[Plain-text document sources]
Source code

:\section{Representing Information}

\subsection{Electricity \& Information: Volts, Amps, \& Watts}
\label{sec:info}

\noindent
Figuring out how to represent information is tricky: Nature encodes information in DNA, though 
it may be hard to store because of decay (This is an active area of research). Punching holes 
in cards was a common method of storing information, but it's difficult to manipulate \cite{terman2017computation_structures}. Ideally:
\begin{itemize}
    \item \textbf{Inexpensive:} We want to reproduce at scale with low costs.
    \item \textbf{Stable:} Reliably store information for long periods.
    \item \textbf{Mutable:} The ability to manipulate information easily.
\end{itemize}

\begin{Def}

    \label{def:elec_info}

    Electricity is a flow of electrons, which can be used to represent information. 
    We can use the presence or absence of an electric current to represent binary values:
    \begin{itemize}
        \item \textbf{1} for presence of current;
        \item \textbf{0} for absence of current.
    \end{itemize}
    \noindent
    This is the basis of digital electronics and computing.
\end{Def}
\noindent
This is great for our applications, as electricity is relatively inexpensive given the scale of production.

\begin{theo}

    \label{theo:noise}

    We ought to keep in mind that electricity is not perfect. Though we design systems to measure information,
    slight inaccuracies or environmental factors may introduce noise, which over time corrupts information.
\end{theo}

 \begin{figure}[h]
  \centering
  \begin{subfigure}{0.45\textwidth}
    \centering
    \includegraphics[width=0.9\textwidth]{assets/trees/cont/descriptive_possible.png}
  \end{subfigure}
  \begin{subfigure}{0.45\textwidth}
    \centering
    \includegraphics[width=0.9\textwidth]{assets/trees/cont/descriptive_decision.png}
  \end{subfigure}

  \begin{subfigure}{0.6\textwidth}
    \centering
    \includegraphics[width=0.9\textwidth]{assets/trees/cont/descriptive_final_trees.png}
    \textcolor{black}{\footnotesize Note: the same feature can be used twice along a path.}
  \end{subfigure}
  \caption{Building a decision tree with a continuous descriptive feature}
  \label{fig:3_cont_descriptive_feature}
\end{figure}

The task
Above are the records; please copy exactly their first line and each line after it through the line containing "We ought to", and no line after that.

Your solution
Source code

:\section{Representing Information}

\subsection{Electricity \& Information: Volts, Amps, \& Watts}
\label{sec:info}

\noindent
Figuring out how to represent information is tricky: Nature encodes information in DNA, though 
it may be hard to store because of decay (This is an active area of research). Punching holes 
in cards was a common method of storing information, but it's difficult to manipulate \cite{terman2017computation_structures}. Ideally:
\begin{itemize}
    \item \textbf{Inexpensive:} We want to reproduce at scale with low costs.
    \item \textbf{Stable:} Reliably store information for long periods.
    \item \textbf{Mutable:} The ability to manipulate information easily.
\end{itemize}

\begin{Def}

    \label{def:elec_info}

    Electricity is a flow of electrons, which can be used to represent information. 
    We can use the presence or absence of an electric current to represent binary values:
    \begin{itemize}
        \item \textbf{1} for presence of current;
        \item \textbf{0} for absence of current.
    \end{itemize}
    \noindent
    This is the basis of digital electronics and computing.
\end{Def}
\noindent
This is great for our applications, as electricity is relatively inexpensive given the scale of production.

\begin{theo}

    \label{theo:noise}

    We ought to keep in mind that electricity is not perfect. Though we design systems to measure information,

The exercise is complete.